◆ **WORK INSTRUCTION**: Find the line containing "Some of our apps are hosted on Streamlit. Streamlit is" in the data below and repeat it, along with all later lines, exactly through the last one.

◆ **DATA SHOWN**:
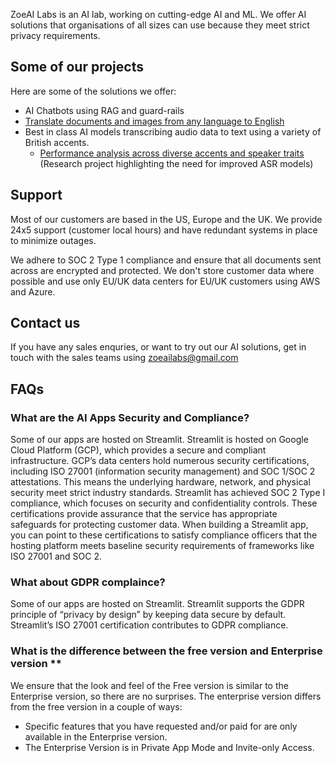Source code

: ZoeAI Labs is an AI lab, working on cutting-edge AI and ML. We offer AI solutions that organisations of all sizes can use because they meet strict privacy requirements.

## Some of our projects
Here are some of the solutions we offer:
- AI Chatbots using RAG and guard-rails
- [Translate documents and images from any language to English](https://certify.streamlit.app)
- Best in class AI models transcribing audio data to text using a variety of British accents.
  * [Performance analysis across diverse accents and speaker traits](https://watermark.silverchair.com/025206_1_10.0024876.pdf?token=AQECAHi208BE49Ooan9kkhW_Ercy7Dm3ZL_9Cf3qfKAc485ysgAACBIwgggOBgkqhkiG9w0BBwagggf_MIIH-wIBADCCB_QGCSqGSIb3DQEHATAeBglghkgBZQMEAS4wEQQMaOZflr7VxqmHz9VeAgEQgIIHxYoWzwF749oPVkFY5JouuAp5OccWudsJ-_DPRW8QnD5hRIMLdihqoQxrmfcoqvNm0y697mgSD6DJINlX6WVnqj8ondlo6U3-pKdu_TZUgBz57DK9CBHwP5miCWzA7jN6-KGexNBafbakU3_RdzN5gWSYRcHju9FnpBhv1Y0Ak7f_kGVoixlIT9xsiP2-cEJ3qLgb7R91G0__-O8jAMLu2qWM77a3EupVn4gaKffshbB5Xrs3mk2FFeIhHm8M32c_8gEPax5lilYWisAclZVzzjB6xRIG9lh90I84Q7N4QBKBBS1mb11N7TwX3DJAP7-1D9vjg9bmtZI7H-VKFClyVt5Z1V4YgGNIflfkUkKuQGaUHnebtFChzNwPhVnRLRK7SntY7VQeznr85yN7zDbnfpa9xGrCmRzAG8nfonY8xXWUPeM3-8FdPIGpTZ01BWJoI0FBtDKwbeh4T8cdCIjMw9UOR5bJa2b9zIRW_iQveEzm6-YwkTiYnzYWqDbQgVyaBmEnKDiLsnoJRzkGBrJa9niprpB2Sgfc7B3GRgx5el_K844lK4_QH4bwer_ISfzeh9E0XtgUCKwJBBH7h0Vw1dilXU3L66VLfXB9PBY5Go7rIgIaw9jsIRNRRuH9rqmXtZy3vzxmvPDfKEf2vwjiQXEL4_CEADCpMqbzWszJrObn_Cc4vBdT-TGKjrVBNzaVX0lYH5tFDA6yuSgWFkONIQ6QtEbroPYUMxjaKsR1e3pEDInfWUwHNgIE7EFMAO7x2-NTbEJN2kmvwKzzsILllrvqNqkbI_TMmQwCFuK5--ndgeyddZ1hTojFbJb4x60i6TfjWX1iOyyupNAhWfiHMd_1B63LUqGXSpLrzRWVKDGm0ArBzjl6ZnuTkXzdPmcxDOWVz3xxSuW5jPUx8YLYhnIiKGwM4uxAM-3YO5NOvjLbLU3OY-8p1on772zwvlZ0AwBVrXTqh4gcwNpQwNUpO4GKpBYrVW6Tvs7oWFQH_bRqloGCARa2_my2IOn0DRZz42NWWyPmvn_jUXCQzbt3o2Nw3YXuQtkfK_FxGkeTG8rMfoiTYfzKFjaaNDtIbNAGnXYZhLUsOUTbRA36gTbtJYnY82ERX_beTPUT2_5u1HYoYx33sevP9IeQQSGFZJP_nuKhOsOUTe_ZelNvK-mDk169pMd0qOuOC59lGhF-D2i4Y_kF4VPoj_04NMpCfhm9p8t_lI8le9zwvhvQQc5sAgThm3NBrRm1CfxKnH6qnZeKBf623OX4pfQ8oU7T5ytfe3CGKw3Q_fGwSMHgEsvmS-ocv9rnoypbKHCwqUl5sKRY6wSTBl7zBV0eaXSe2o9hZqouhuV_lKhCJMZQ2W8S7ZDLHnNHyd8Tol0GBZMW5CN7s7sJ-R9o_G49seelJpXikz4uCd8TGuemFL5yy7BdNJjFEkgjt-a7JXZnWl7Rd3IpNvzcz0jyNq4jXcFKh1J1jL7mSdG-HHMRbtLLvIM8Y_XPrY9zVRoBdXVmvu_iPlf1zIHdcfV_ftCBzUlBnu_47C0KLIVqoT_1UdRJnFXfBLro8FabSMPTAhbDK2Iz3fcdy7CjqKzropFl4aF7nqRzwKk1TB_naefwXowxyT5au4rcyqKn9hmkS5zDvHRH59OBSa6ieA7H819az0Ee7VLWcoHVWDGJmcLnprehFaPFxQug_EJYQBb9nLD_Bcqw0u-9AwZ-77-HHr6hcGmYO5GSCLPMXkIwAV6P5HyXWvMCP0tg2dwf1LqR603sYhcb72i8z4kWO2XktVqMA0chWuWmLkIDgCVjG-5-FfmOF56ukUUNGKGejYHUEGVcc5kl4Pg2yPzLqT4EORF7_Ps6M677owJjjBsH2v7k3oTWr1OQPmFbJonoTw3vn6bH3hXy5BSX2QQFwRG9v3LgFHCSWnqPRiRcwZoX-FWFW-ZTYTCOnre479c5adApLZmWBqsH9VbI0WaM7ONhKjzFyjLAYFLD5TMToGALPZk5JU1-idW53OBFC71MOatKP97ladhw0ka-cqQ5ox4HqzE7gTitwpV5QepYZVWd3CEWlcrW0okw3DWoiJkVPEMcr7Uk57FYNapn4YnIkJVI6WiEdC57Nzn6PuNWQz50SG5IXACXTXyYC_XiL2xU5tue0_GY-X17yBHW9_zO-p5NWKKD5gGzOMBbJMylyyKOd1sGkMHfH8sGnMYji21NA5ClTH8_IwDMqczlbqynLJfyJ17A9omIH40W8Nz_HBLMDWZ3IOxrqO0eJFjUTN0ChbEzdorl_IXDgkrVvzYoTRkRnfTxIFXnEb3JNKo2DT30pRKk57kodONdVMHw4T6EGvhE1S0Tvrd4fPXSG1P7YNxyuIOHzhqlZ-pP1ihbaqbEo4cJPXcxIdLka89bQwexCvN_Ppk76MipKAlo45NIOVvH0QB2TJbBxp2k6VXcYxNrj2Qu2oi2EvCXDjH3E95ND7HGMfptZtq9UgLRxwpeLj8-QWFfcWBMduQj4ye3AfDi5VQ-sg3ujc5PMaTXzQq0lZeQzC4LUx_iCeCus6unTFso2iVFwZsgOyAQzn8QtGKqI5EJrlXyfozZetDGP20EZGyeXCC4F08CdAVsf92_lKJ5Cc2whmbCVhoM4YdcUFiNXCSp_AbYfZK7uj4ARoM26Q) (Research project highlighting the need for improved ASR models)
    
## Support
Most of our customers are based in the US, Europe and the UK. We provide 24x5 support (customer local hours) and have redundant systems in place to minimize outages.

We adhere to SOC 2 Type 1 compliance and ensure that all documents sent across are encrypted and protected. We don't store customer data where possible and use only EU/UK data centers for EU/UK customers using AWS and Azure.

## Contact us
If you have any sales enquries, or want to try out our AI solutions, get in touch with the sales teams using zoeailabs@gmail.com

## FAQs
### What are the AI Apps Security and Compliance?
Some of our apps are hosted on Streamlit. Streamlit is hosted on Google Cloud Platform (GCP), which provides a secure and compliant infrastructure. GCP’s data centers hold numerous security certifications, including ISO 27001 (information security management) and SOC 1/SOC 2 attestations​. This means the underlying hardware, network, and physical security meet strict industry standards. Streamlit has achieved SOC 2 Type I compliance, which focuses on security and confidentiality controls​. These certifications provide assurance that the service has appropriate safeguards for protecting customer data. When building a Streamlit app, you can point to these certifications to satisfy compliance officers that the hosting platform meets baseline security requirements of frameworks like ISO 27001 and SOC 2.

### What about GDPR complaince?
Some of our apps are hosted on Streamlit. Streamlit supports the GDPR principle of “privacy by design” by keeping data secure by default. Streamlit’s ISO 27001 certification contributes to GDPR compliance.

### What is the difference between the free version and Enterprise version **
We ensure that the look and feel of the Free version is similar to the Enterprise version, so there are no surprises.
The enterprise version differs from the free version in a couple of ways:
* Specific features that you have requested and/or paid for are only available in the Enterprise version.
* The Enterprise Version is in Private App Mode and Invite-only Access.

◆ **FINISHED EXERCISE**:
Some of our apps are hosted on Streamlit. Streamlit is hosted on Google Cloud Platform (GCP), which provides a secure and compliant infrastructure. GCP’s data centers hold numerous security certifications, including ISO 27001 (information security management) and SOC 1/SOC 2 attestations​. This means the underlying hardware, network, and physical security meet strict industry standards. Streamlit has achieved SOC 2 Type I compliance, which focuses on security and confidentiality controls​. These certifications provide assurance that the service has appropriate safeguards for protecting customer data. When building a Streamlit app, you can point to these certifications to satisfy compliance officers that the hosting platform meets baseline security requirements of frameworks like ISO 27001 and SOC 2.

### What about GDPR complaince?
Some of our apps are hosted on Streamlit. Streamlit supports the GDPR principle of “privacy by design” by keeping data secure by default. Streamlit’s ISO 27001 certification contributes to GDPR compliance.

### What is the difference between the free version and Enterprise version **
We ensure that the look and feel of the Free version is similar to the Enterprise version, so there are no surprises.
The enterprise version differs from the free version in a couple of ways:
* Specific features that you have requested and/or paid for are only available in the Enterprise version.
* The Enterprise Version is in Private App Mode and Invite-only Access.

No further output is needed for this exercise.